If the current economic conditions remain on track, the Fed could potentially avoid lifting interest rates further, as the climb in rates on long-term Treasuries is largely doing the central bank’s job for it, Mary Daly, the San Francisco Fed president, said Thursday in an appearance at the Economic Club of New York. The Fed’s aggressive battle to tame inflation since last year has brought its benchmark interest rate to the current 5.25% to 5.5% level.
“If we continue to see a cooling labor market and inflation heading back to our target, we can hold interest rates steady and let the effects of policy continue to work,” said Daly, who is currently a nonvoting member of the Federal Open Market Committee, but will be a voting member next year.
In August, the headline consumer price index rose 3.7% from a year earlier, accelerating slightly from July’s 3.2% pace, but down significantly from the June 2022 peak above 9%. The central bank maintains a target inflation rate of 2%.
Financial conditions, in particular, have tightened considerably in the past 90 days, Daly noted.
“If they should remain tight, well then the need for us to take further action is diminished because financial markets are already moving in that direction and they’ve done the work—we don’t need to do it more,” she said.
When asked if that means, if all things being equal, the Fed won’t need to hike again if bond yields stay where they are, Daly said that’s exactly how she thinks about it.
The bond market has tightened “quite considerably,” Daly explained, noting that the 10-year Treasury’s yield has risen more than 36 basis points since the Federal Open Market Committee met in September. “That is equivalent to about a rate hike,” she said.
“We’ve done a lot in a short time and the economy is in a better place,” Daly said. But she cautioned “I would argue that we’re now entering into the hardest phases of policy-making.”
The FOMC is committed to keeping rates “higher for longer” in an effort to bring inflation fully back down to 2%, Daly said. She sees the tightening financial conditions as a positive outcome, because then Fed officials can really get the job done and put inflation in line with the bank’s goal. Daly added that she believes that monetary policy is “well into” restrictive territory at this point, echoing a sentiment that Michael Barr, the Fed’s vice chair for supervision, expressed earlier this week.

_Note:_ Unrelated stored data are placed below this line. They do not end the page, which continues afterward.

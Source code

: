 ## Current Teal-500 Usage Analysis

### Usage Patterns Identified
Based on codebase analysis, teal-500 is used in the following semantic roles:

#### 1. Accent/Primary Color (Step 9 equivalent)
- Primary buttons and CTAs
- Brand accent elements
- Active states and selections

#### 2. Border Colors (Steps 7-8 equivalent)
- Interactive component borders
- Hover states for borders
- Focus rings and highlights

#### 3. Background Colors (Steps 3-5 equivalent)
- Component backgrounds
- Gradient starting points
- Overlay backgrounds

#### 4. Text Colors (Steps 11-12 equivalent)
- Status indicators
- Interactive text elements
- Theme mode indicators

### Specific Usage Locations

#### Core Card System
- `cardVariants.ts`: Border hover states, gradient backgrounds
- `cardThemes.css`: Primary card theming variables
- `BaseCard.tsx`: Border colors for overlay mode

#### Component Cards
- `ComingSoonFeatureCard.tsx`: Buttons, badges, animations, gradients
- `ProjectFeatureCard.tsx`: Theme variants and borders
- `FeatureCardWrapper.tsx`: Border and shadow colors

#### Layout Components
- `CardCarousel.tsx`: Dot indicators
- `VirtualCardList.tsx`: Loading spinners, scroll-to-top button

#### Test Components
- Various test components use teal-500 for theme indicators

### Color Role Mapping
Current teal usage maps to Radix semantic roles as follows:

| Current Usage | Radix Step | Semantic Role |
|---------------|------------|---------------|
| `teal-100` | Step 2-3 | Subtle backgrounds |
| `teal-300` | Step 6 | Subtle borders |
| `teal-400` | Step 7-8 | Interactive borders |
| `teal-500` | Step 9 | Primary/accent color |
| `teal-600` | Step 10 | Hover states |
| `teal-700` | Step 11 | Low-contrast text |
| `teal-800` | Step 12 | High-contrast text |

“I think it is likely that we are at, or very near to, the level that is sufficiently restrictive to bring inflation back to 2%,” Barr said Monday. “The most important question now is not so much whether we need to make an additional hike at the next meeting or the meeting after—the most important question is what is the extent of restrictiveness that is required over what time period.”

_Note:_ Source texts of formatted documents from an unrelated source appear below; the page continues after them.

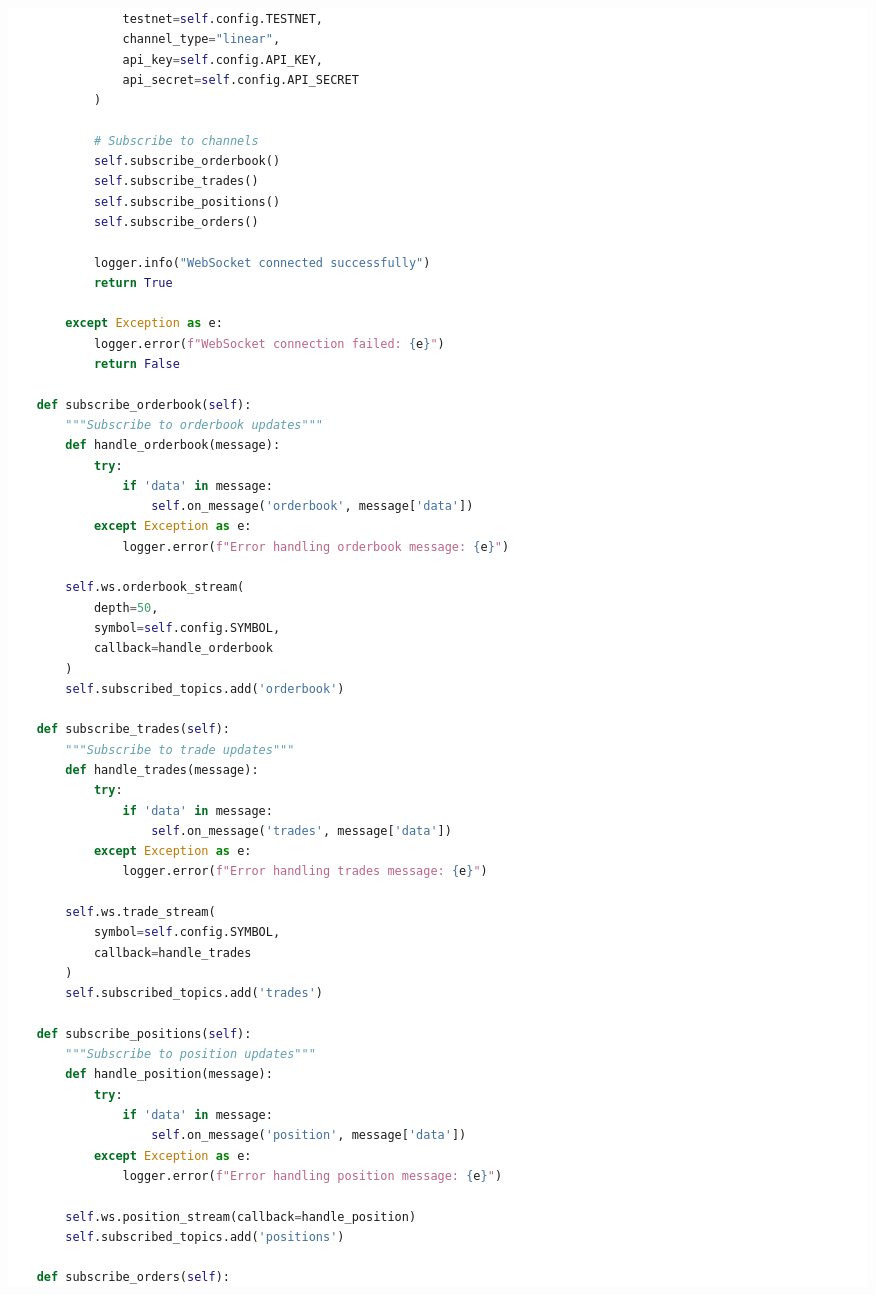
 ```python
                testnet=self.config.TESTNET,
                channel_type="linear",
                api_key=self.config.API_KEY,
                api_secret=self.config.API_SECRET
            )
            
            # Subscribe to channels
            self.subscribe_orderbook()
            self.subscribe_trades()
            self.subscribe_positions()
            self.subscribe_orders()
            
            logger.info("WebSocket connected successfully")
            return True
            
        except Exception as e:
            logger.error(f"WebSocket connection failed: {e}")
            return False
    
    def subscribe_orderbook(self):
        """Subscribe to orderbook updates"""
        def handle_orderbook(message):
            try:
                if 'data' in message:
                    self.on_message('orderbook', message['data'])
            except Exception as e:
                logger.error(f"Error handling orderbook message: {e}")
        
        self.ws.orderbook_stream(
            depth=50,
            symbol=self.config.SYMBOL,
            callback=handle_orderbook
        )
        self.subscribed_topics.add('orderbook')
    
    def subscribe_trades(self):
        """Subscribe to trade updates"""
        def handle_trades(message):
            try:
                if 'data' in message:
                    self.on_message('trades', message['data'])
            except Exception as e:
                logger.error(f"Error handling trades message: {e}")
        
        self.ws.trade_stream(
            symbol=self.config.SYMBOL,
            callback=handle_trades
        )
        self.subscribed_topics.add('trades')
    
    def subscribe_positions(self):
        """Subscribe to position updates"""
        def handle_position(message):
            try:
                if 'data' in message:
                    self.on_message('position', message['data'])
            except Exception as e:
                logger.error(f"Error handling position message: {e}")
        
        self.ws.position_stream(callback=handle_position)
        self.subscribed_topics.add('positions')
    
    def subscribe_orders(self):
```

But there are still risks—particularly that the Fed’s progress reining in inflation could plateau, Daly said.
“The economy still has considerable momentum, and we’re a long way from 2% on inflation and a long way from a sustainable pace on job growth,” Daly warned. “So, those things both are saying that we still have a ways to go, and they could stall out, because we have so much momentum.”

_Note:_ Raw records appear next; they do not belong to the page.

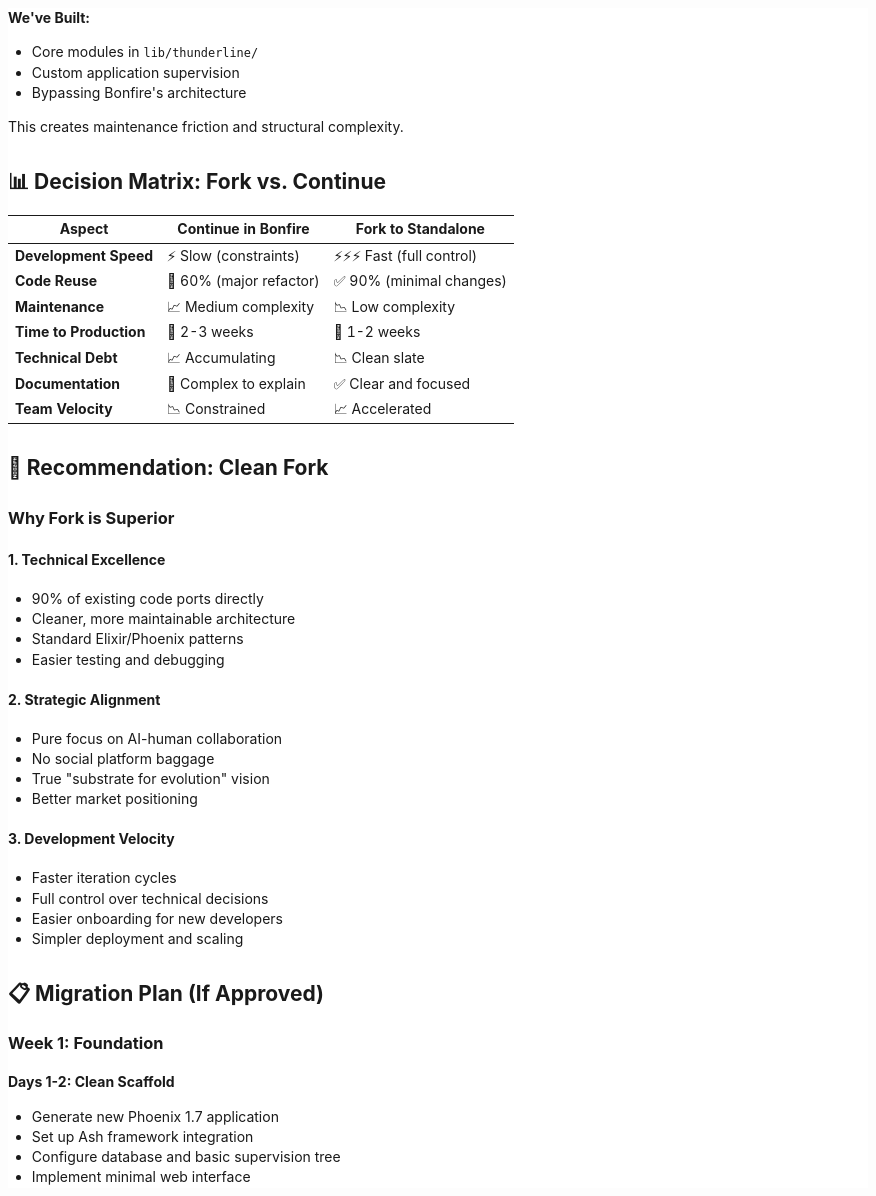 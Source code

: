 **We've Built:**
- Core modules in `lib/thunderline/`
- Custom application supervision
- Bypassing Bonfire's architecture

This creates maintenance friction and structural complexity.

## 📊 Decision Matrix: Fork vs. Continue

| Aspect | Continue in Bonfire | Fork to Standalone |
|--------|---------------------|-------------------|
| **Development Speed** | ⚡ Slow (constraints) | ⚡⚡⚡ Fast (full control) |
| **Code Reuse** | 🔄 60% (major refactor) | ✅ 90% (minimal changes) |
| **Maintenance** | 📈 Medium complexity | 📉 Low complexity |
| **Time to Production** | 📅 2-3 weeks | 📅 1-2 weeks |
| **Technical Debt** | 📈 Accumulating | 📉 Clean slate |
| **Documentation** | 🔄 Complex to explain | ✅ Clear and focused |
| **Team Velocity** | 📉 Constrained | 📈 Accelerated |

## 🚀 Recommendation: Clean Fork

### Why Fork is Superior

#### 1. **Technical Excellence**
- 90% of existing code ports directly
- Cleaner, more maintainable architecture
- Standard Elixir/Phoenix patterns
- Easier testing and debugging

#### 2. **Strategic Alignment**
- Pure focus on AI-human collaboration
- No social platform baggage
- True "substrate for evolution" vision
- Better market positioning

#### 3. **Development Velocity**
- Faster iteration cycles
- Full control over technical decisions
- Easier onboarding for new developers
- Simpler deployment and scaling

## 📋 Migration Plan (If Approved)

### Week 1: Foundation
**Days 1-2: Clean Scaffold**
- Generate new Phoenix 1.7 application
- Set up Ash framework integration
- Configure database and basic supervision tree
- Implement minimal web interface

While there has been some cooling in the labor market in recent months, Daly noted that job growth remains well above what is needed to keep pace with overall labor force growth. Over the past three months, gains in payrolls averaged 150,000 jobs a month.
There are, however, “long and variable lags” in regards to Fed rate hikes affecting the economy, and Daly said the U.S. is still seeing the effects of that.
Inflation is also still almost 2 percentage points higher than the Fed’s target on a 12-month basis. While it’s possible that the slowing pace of price growth will translate into a steady march toward the Fed’s goal, the last mile of that process could prove challenging, Daly acknowledged.
“Many components of inflation are coming down just as we would expect,” Daly said. But inflation in non-housing core services, often called “supercore” inflation, has been relatively sticky and remains far above its prepandemic level, Daly noted. “This type of inflation, this supercore, often lags recovery in the other sectors—so there’s not a reason to worry yet. But we will need to see some progress in this category to be fully confident that we are on the path back to price stability.”
Speaking to the Fed’s slightly more hawkish tone of late, Daly said when you don’t know exactly what will be needed, “it’s not actually a terrific idea to telegraph one thing over the other” in forward guidance. “That’s why this tolerance of uncertainty is so important. The forward guidance doesn’t go away, but it gets less precise on a meeting by meeting basis,” she said.
Progress isn’t victory, Daly warned, and said both the Fed and the public must remain resolute to finish the job. “A gradual return to 2% is in our sights, but it is not yet in our grasp. And that is the final mile.”